Currents Spring 2002: Towards a Hermeneutic Understanding of Programming Languages

Composition teachers--and theorists--have recently begun to turn to post-process theory to discuss how people communicate (Kent, Post-Process). In a nutshell, post-process theory postulates that language is not inherently systematic and cannot be taught or analyzed as a system. That's quite an about-face for composition pedagogy, in which one theory after another has laid out a systemic understanding of communication. For instance, composition teachers in the early half of the twentieth century taught a rather rigid system of grammar and syntax that James Berlin later labeled "current-traditional rhetoric." In the 1980s, sociocognitivists began to discuss language in terms of a system of processes and schema. And later in that decade, social constructionists theorized a system of social language conventions that included not only syntax and grammar, but also expressions, tropes, and other characteristics of languages used by particular discourse communities.
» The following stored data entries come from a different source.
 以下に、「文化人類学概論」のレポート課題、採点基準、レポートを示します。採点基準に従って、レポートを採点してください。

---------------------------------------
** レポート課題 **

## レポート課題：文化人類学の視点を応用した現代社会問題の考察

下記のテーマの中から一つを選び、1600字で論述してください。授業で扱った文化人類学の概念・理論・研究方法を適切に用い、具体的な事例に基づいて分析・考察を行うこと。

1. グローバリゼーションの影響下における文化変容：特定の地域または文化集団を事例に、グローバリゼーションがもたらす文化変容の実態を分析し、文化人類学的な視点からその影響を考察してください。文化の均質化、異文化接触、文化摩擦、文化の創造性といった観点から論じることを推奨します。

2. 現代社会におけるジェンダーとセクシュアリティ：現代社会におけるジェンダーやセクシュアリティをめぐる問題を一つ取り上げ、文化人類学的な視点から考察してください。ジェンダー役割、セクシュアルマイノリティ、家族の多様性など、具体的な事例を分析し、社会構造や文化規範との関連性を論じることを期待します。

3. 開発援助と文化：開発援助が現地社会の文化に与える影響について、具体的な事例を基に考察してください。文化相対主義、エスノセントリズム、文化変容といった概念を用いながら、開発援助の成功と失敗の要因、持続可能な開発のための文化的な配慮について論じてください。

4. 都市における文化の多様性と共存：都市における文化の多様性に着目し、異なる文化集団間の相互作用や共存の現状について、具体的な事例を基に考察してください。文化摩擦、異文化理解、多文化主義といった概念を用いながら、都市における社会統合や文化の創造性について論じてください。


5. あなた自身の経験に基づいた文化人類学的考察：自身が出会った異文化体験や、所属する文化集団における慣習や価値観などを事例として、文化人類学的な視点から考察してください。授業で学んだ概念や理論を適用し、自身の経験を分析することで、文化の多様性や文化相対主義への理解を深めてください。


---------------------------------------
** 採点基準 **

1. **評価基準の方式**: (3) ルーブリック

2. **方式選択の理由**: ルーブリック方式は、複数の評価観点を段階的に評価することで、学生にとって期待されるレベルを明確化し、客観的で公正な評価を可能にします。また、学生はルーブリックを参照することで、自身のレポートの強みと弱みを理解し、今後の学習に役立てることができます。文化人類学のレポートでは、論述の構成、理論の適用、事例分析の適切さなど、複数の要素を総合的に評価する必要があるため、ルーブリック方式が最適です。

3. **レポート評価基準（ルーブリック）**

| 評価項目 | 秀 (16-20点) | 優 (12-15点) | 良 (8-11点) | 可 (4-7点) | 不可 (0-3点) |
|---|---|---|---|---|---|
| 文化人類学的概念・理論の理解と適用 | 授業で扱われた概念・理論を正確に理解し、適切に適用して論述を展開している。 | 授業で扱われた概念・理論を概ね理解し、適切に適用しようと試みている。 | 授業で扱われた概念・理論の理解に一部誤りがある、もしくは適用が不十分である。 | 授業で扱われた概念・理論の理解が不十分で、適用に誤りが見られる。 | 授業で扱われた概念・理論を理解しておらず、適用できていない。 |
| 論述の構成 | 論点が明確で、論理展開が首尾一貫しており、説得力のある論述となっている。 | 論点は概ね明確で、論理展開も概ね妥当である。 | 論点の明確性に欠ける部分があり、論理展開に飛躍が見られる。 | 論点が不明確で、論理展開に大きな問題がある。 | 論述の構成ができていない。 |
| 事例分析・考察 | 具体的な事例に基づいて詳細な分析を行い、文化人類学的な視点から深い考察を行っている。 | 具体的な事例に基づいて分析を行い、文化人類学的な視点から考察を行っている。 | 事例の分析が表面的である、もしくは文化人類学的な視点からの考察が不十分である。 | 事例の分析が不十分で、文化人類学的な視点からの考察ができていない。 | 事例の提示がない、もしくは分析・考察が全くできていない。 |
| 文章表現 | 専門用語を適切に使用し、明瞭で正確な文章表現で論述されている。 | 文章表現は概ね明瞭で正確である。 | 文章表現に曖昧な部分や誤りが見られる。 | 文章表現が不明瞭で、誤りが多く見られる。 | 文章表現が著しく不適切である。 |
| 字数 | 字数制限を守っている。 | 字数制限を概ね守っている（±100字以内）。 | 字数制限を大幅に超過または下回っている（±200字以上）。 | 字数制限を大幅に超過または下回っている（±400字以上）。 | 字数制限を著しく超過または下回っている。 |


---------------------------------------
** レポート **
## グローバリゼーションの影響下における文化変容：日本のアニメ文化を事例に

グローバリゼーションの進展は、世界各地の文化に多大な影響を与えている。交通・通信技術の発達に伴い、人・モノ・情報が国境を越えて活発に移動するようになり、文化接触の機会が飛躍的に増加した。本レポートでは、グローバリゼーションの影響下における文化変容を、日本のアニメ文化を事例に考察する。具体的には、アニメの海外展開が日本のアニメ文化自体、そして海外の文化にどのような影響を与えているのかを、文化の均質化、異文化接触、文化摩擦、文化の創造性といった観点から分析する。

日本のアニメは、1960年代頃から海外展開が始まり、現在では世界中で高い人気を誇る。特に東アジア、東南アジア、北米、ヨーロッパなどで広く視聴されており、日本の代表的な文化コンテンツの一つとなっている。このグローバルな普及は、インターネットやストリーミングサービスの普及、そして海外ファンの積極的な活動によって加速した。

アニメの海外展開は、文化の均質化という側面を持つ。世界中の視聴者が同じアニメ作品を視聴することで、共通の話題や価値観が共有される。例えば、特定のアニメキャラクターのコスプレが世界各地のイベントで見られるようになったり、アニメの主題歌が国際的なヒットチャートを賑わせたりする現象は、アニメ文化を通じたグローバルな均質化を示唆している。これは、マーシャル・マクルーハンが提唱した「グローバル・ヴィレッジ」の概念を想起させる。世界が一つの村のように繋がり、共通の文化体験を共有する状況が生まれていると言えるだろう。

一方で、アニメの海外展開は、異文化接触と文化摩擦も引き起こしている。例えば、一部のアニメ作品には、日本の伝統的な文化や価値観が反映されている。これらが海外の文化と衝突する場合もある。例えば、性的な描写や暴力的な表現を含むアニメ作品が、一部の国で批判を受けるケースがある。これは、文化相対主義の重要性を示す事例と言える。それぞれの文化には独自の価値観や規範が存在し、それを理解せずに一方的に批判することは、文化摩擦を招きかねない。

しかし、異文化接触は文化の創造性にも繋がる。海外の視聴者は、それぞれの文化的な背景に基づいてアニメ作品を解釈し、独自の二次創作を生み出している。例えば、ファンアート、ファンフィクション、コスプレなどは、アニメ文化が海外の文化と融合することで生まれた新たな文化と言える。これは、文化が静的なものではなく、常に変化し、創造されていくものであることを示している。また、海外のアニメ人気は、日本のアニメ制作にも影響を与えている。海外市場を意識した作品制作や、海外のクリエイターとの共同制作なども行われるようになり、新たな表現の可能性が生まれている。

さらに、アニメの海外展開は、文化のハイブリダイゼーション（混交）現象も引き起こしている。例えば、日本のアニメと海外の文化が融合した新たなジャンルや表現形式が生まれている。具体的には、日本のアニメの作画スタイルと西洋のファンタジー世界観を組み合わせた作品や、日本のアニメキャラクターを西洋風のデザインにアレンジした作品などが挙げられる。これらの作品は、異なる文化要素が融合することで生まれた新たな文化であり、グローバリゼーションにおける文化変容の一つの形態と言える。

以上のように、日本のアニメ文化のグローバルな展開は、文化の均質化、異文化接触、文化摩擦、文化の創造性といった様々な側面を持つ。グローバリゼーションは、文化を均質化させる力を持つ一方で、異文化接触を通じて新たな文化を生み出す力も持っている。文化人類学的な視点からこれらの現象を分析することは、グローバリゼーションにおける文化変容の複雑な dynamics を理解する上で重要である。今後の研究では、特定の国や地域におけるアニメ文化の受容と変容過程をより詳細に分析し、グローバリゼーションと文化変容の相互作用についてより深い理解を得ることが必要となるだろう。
These theories of communication, although they differed radically from one another, are all rooted in the notion that language is inherently systemic. Post-process theory questions this notion, and thus questions how rhetoric has been taught since Aristotle.
But in this article, I'm less concerned with how rhetoric has been taught than I am in how a post-process theory of rhetoric can be applied to other domains. Here, I discuss one post-process theory, paralogic rhetoric, as it is portrayed in Thomas Kent's 1993 book of the same name. Kent, drawing heavily from analytic philosopher Donald Davidson, argues systemic understandings of language can explain part but not all of communicative interaction. Communication, he says, is not logical but paralogic, that is, "beyond system" (to borrow the title of one of Kent's articles). Kent and Davidson argue this point through numerous thought experiments involving malapropisms, neologisms, slang, ambiguities, and similar language phenomena. (Some of these thought experiments will be discussed later in the article.) And in these thought experiments, one recurring trope is that of an interpreting machine, a hypothetical automaton or program that is "set to grind out the meaning of an arbitrary utterance" (Davidson 445). Kent and Davidson demonstrate in their thought experiments that such a machine or system ultimately cannot account for the sorts of hermeneutic interactions we take for granted. Certainly machines can process syntax, if by that we mean that they can follow a tightly bounded set of instructions; but people communicate, and in a way that cannot be explained by such a codified process. The quotes on the left side of Figure 1 offer a couple of samples of this trope.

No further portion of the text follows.